- _WHAT IS EXPECTED_
Exact copy, pictures excluded: write out every line below.
Start of RECORDS SHOWN
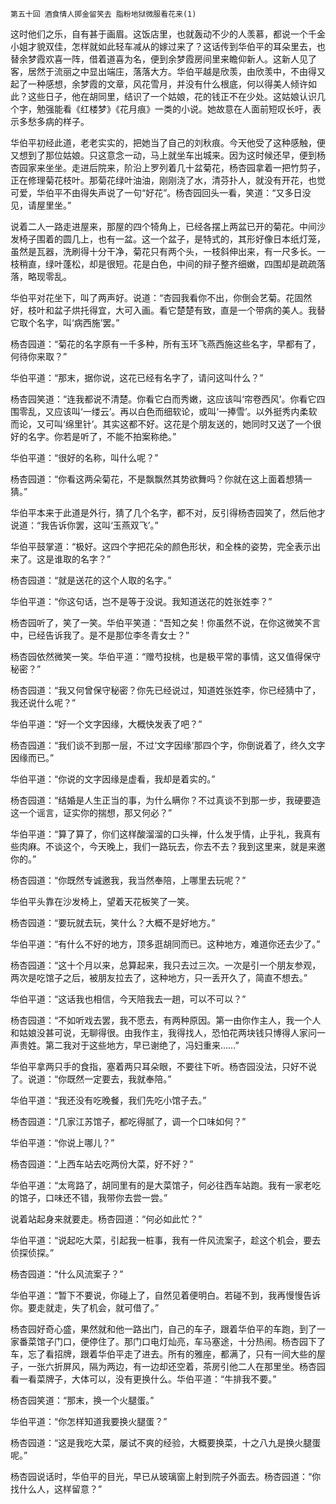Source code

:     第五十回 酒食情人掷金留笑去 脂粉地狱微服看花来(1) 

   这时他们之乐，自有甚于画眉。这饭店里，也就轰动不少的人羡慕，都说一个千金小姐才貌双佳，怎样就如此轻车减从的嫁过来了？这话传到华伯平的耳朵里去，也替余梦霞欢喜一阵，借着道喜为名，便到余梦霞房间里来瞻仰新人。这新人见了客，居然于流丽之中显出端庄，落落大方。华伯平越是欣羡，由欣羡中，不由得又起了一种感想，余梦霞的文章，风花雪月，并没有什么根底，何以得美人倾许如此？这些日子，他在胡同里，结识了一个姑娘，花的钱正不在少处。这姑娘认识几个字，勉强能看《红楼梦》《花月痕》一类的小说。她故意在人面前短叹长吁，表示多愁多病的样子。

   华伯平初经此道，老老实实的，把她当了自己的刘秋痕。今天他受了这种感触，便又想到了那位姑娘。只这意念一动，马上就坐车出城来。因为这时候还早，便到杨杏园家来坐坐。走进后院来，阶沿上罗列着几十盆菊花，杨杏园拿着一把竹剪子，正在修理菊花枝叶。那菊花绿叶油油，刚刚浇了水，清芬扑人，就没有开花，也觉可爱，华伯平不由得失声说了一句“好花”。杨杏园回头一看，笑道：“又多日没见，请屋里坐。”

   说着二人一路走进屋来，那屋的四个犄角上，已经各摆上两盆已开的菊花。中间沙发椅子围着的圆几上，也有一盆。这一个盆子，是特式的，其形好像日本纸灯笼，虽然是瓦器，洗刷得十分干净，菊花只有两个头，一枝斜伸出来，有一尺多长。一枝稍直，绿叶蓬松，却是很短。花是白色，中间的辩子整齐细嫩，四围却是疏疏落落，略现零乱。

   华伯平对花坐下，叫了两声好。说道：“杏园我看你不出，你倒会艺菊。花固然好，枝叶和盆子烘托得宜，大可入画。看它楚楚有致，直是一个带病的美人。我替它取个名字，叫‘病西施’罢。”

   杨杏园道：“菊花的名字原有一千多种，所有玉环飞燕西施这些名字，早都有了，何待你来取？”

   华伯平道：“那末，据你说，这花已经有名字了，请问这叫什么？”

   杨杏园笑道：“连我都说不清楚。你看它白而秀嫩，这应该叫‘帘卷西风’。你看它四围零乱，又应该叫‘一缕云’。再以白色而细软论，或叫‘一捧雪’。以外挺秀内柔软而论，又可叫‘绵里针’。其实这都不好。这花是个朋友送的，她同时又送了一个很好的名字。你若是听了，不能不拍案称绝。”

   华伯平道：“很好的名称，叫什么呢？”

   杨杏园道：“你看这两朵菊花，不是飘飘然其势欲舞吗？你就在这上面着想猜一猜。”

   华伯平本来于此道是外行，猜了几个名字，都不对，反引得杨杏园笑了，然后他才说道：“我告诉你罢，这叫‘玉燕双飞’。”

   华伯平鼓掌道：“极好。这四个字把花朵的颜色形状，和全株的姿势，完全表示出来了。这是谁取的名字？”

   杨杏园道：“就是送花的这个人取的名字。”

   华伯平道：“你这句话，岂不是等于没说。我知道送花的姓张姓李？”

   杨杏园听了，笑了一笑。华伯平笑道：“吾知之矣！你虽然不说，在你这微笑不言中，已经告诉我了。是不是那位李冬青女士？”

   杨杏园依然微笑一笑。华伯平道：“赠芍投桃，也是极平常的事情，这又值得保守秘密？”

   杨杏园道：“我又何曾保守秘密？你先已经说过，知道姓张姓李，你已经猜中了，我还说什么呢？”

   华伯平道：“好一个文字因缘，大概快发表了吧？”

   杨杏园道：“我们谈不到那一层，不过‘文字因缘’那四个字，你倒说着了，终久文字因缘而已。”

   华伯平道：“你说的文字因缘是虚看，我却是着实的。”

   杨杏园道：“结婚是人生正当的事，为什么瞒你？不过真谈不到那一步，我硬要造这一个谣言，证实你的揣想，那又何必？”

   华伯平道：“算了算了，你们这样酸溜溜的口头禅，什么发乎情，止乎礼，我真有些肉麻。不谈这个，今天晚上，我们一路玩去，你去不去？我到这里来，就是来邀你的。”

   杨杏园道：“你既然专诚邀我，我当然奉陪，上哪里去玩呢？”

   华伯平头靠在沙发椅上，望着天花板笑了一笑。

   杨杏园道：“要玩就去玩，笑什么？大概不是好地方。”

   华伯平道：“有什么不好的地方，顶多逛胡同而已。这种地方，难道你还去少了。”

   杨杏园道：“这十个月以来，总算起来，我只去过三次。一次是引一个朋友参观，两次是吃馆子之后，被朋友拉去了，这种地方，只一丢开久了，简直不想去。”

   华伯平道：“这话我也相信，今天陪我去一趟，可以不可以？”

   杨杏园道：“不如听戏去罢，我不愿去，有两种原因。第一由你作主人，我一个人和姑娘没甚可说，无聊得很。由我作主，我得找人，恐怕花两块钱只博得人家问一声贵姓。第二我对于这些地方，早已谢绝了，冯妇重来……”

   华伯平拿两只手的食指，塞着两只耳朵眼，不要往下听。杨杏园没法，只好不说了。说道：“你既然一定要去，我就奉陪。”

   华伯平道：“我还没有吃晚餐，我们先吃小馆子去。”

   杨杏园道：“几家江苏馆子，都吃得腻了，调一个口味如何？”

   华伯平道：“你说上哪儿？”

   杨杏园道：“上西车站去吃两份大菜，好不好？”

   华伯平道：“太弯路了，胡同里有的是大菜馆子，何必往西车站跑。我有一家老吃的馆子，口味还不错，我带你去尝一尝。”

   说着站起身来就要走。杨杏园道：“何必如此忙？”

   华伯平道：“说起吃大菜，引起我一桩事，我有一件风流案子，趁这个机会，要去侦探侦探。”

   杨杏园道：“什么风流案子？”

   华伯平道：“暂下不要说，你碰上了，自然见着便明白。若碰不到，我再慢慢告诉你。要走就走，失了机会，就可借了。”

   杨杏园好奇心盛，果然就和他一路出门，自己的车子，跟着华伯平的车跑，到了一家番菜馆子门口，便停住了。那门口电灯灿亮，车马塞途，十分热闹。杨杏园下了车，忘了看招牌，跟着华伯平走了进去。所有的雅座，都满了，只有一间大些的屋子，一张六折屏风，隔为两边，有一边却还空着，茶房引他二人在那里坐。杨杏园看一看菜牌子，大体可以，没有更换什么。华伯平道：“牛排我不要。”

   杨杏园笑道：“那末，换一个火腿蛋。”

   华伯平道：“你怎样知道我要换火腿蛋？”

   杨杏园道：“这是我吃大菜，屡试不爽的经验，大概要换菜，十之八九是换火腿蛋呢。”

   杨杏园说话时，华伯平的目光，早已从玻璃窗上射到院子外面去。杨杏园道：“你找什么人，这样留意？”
End of RECORDS SHOWN
- _RESPONSE_
Source code

:     第五十回 酒食情人掷金留笑去 脂粉地狱微服看花来(1) 

   这时他们之乐，自有甚于画眉。这饭店里，也就轰动不少的人羡慕，都说一个千金小姐才貌双佳，怎样就如此轻车减从的嫁过来了？这话传到华伯平的耳朵里去，也替余梦霞欢喜一阵，借着道喜为名，便到余梦霞房间里来瞻仰新人。这新人见了客，居然于流丽之中显出端庄，落落大方。华伯平越是欣羡，由欣羡中，不由得又起了一种感想，余梦霞的文章，风花雪月，并没有什么根底，何以得美人倾许如此？这些日子，他在胡同里，结识了一个姑娘，花的钱正不在少处。这姑娘认识几个字，勉强能看《红楼梦》《花月痕》一类的小说。她故意在人面前短叹长吁，表示多愁多病的样子。

   华伯平初经此道，老老实实的，把她当了自己的刘秋痕。今天他受了这种感触，便又想到了那位姑娘。只这意念一动，马上就坐车出城来。因为这时候还早，便到杨杏园家来坐坐。走进后院来，阶沿上罗列着几十盆菊花，杨杏园拿着一把竹剪子，正在修理菊花枝叶。那菊花绿叶油油，刚刚浇了水，清芬扑人，就没有开花，也觉可爱，华伯平不由得失声说了一句“好花”。杨杏园回头一看，笑道：“又多日没见，请屋里坐。”

   说着二人一路走进屋来，那屋的四个犄角上，已经各摆上两盆已开的菊花。中间沙发椅子围着的圆几上，也有一盆。这一个盆子，是特式的，其形好像日本纸灯笼，虽然是瓦器，洗刷得十分干净，菊花只有两个头，一枝斜伸出来，有一尺多长。一枝稍直，绿叶蓬松，却是很短。花是白色，中间的辩子整齐细嫩，四围却是疏疏落落，略现零乱。

   华伯平对花坐下，叫了两声好。说道：“杏园我看你不出，你倒会艺菊。花固然好，枝叶和盆子烘托得宜，大可入画。看它楚楚有致，直是一个带病的美人。我替它取个名字，叫‘病西施’罢。”

   杨杏园道：“菊花的名字原有一千多种，所有玉环飞燕西施这些名字，早都有了，何待你来取？”

   华伯平道：“那末，据你说，这花已经有名字了，请问这叫什么？”

   杨杏园笑道：“连我都说不清楚。你看它白而秀嫩，这应该叫‘帘卷西风’。你看它四围零乱，又应该叫‘一缕云’。再以白色而细软论，或叫‘一捧雪’。以外挺秀内柔软而论，又可叫‘绵里针’。其实这都不好。这花是个朋友送的，她同时又送了一个很好的名字。你若是听了，不能不拍案称绝。”

   华伯平道：“很好的名称，叫什么呢？”

   杨杏园道：“你看这两朵菊花，不是飘飘然其势欲舞吗？你就在这上面着想猜一猜。”

   华伯平本来于此道是外行，猜了几个名字，都不对，反引得杨杏园笑了，然后他才说道：“我告诉你罢，这叫‘玉燕双飞’。”

   华伯平鼓掌道：“极好。这四个字把花朵的颜色形状，和全株的姿势，完全表示出来了。这是谁取的名字？”

   杨杏园道：“就是送花的这个人取的名字。”

   华伯平道：“你这句话，岂不是等于没说。我知道送花的姓张姓李？”

   杨杏园听了，笑了一笑。华伯平笑道：“吾知之矣！你虽然不说，在你这微笑不言中，已经告诉我了。是不是那位李冬青女士？”

   杨杏园依然微笑一笑。华伯平道：“赠芍投桃，也是极平常的事情，这又值得保守秘密？”

   杨杏园道：“我又何曾保守秘密？你先已经说过，知道姓张姓李，你已经猜中了，我还说什么呢？”

   华伯平道：“好一个文字因缘，大概快发表了吧？”

   杨杏园道：“我们谈不到那一层，不过‘文字因缘’那四个字，你倒说着了，终久文字因缘而已。”

   华伯平道：“你说的文字因缘是虚看，我却是着实的。”

   杨杏园道：“结婚是人生正当的事，为什么瞒你？不过真谈不到那一步，我硬要造这一个谣言，证实你的揣想，那又何必？”

   华伯平道：“算了算了，你们这样酸溜溜的口头禅，什么发乎情，止乎礼，我真有些肉麻。不谈这个，今天晚上，我们一路玩去，你去不去？我到这里来，就是来邀你的。”

   杨杏园道：“你既然专诚邀我，我当然奉陪，上哪里去玩呢？”

   华伯平头靠在沙发椅上，望着天花板笑了一笑。

   杨杏园道：“要玩就去玩，笑什么？大概不是好地方。”

   华伯平道：“有什么不好的地方，顶多逛胡同而已。这种地方，难道你还去少了。”

   杨杏园道：“这十个月以来，总算起来，我只去过三次。一次是引一个朋友参观，两次是吃馆子之后，被朋友拉去了，这种地方，只一丢开久了，简直不想去。”

   华伯平道：“这话我也相信，今天陪我去一趟，可以不可以？”

   杨杏园道：“不如听戏去罢，我不愿去，有两种原因。第一由你作主人，我一个人和姑娘没甚可说，无聊得很。由我作主，我得找人，恐怕花两块钱只博得人家问一声贵姓。第二我对于这些地方，早已谢绝了，冯妇重来……”

   华伯平拿两只手的食指，塞着两只耳朵眼，不要往下听。杨杏园没法，只好不说了。说道：“你既然一定要去，我就奉陪。”

   华伯平道：“我还没有吃晚餐，我们先吃小馆子去。”

   杨杏园道：“几家江苏馆子，都吃得腻了，调一个口味如何？”

   华伯平道：“你说上哪儿？”

   杨杏园道：“上西车站去吃两份大菜，好不好？”

   华伯平道：“太弯路了，胡同里有的是大菜馆子，何必往西车站跑。我有一家老吃的馆子，口味还不错，我带你去尝一尝。”

   说着站起身来就要走。杨杏园道：“何必如此忙？”

   华伯平道：“说起吃大菜，引起我一桩事，我有一件风流案子，趁这个机会，要去侦探侦探。”

   杨杏园道：“什么风流案子？”

   华伯平道：“暂下不要说，你碰上了，自然见着便明白。若碰不到，我再慢慢告诉你。要走就走，失了机会，就可借了。”

   杨杏园好奇心盛，果然就和他一路出门，自己的车子，跟着华伯平的车跑，到了一家番菜馆子门口，便停住了。那门口电灯灿亮，车马塞途，十分热闹。杨杏园下了车，忘了看招牌，跟着华伯平走了进去。所有的雅座，都满了，只有一间大些的屋子，一张六折屏风，隔为两边，有一边却还空着，茶房引他二人在那里坐。杨杏园看一看菜牌子，大体可以，没有更换什么。华伯平道：“牛排我不要。”

   杨杏园笑道：“那末，换一个火腿蛋。”

   华伯平道：“你怎样知道我要换火腿蛋？”

   杨杏园道：“这是我吃大菜，屡试不爽的经验，大概要换菜，十之八九是换火腿蛋呢。”

   杨杏园说话时，华伯平的目光，早已从玻璃窗上射到院子外面去。杨杏园道：“你找什么人，这样留意？”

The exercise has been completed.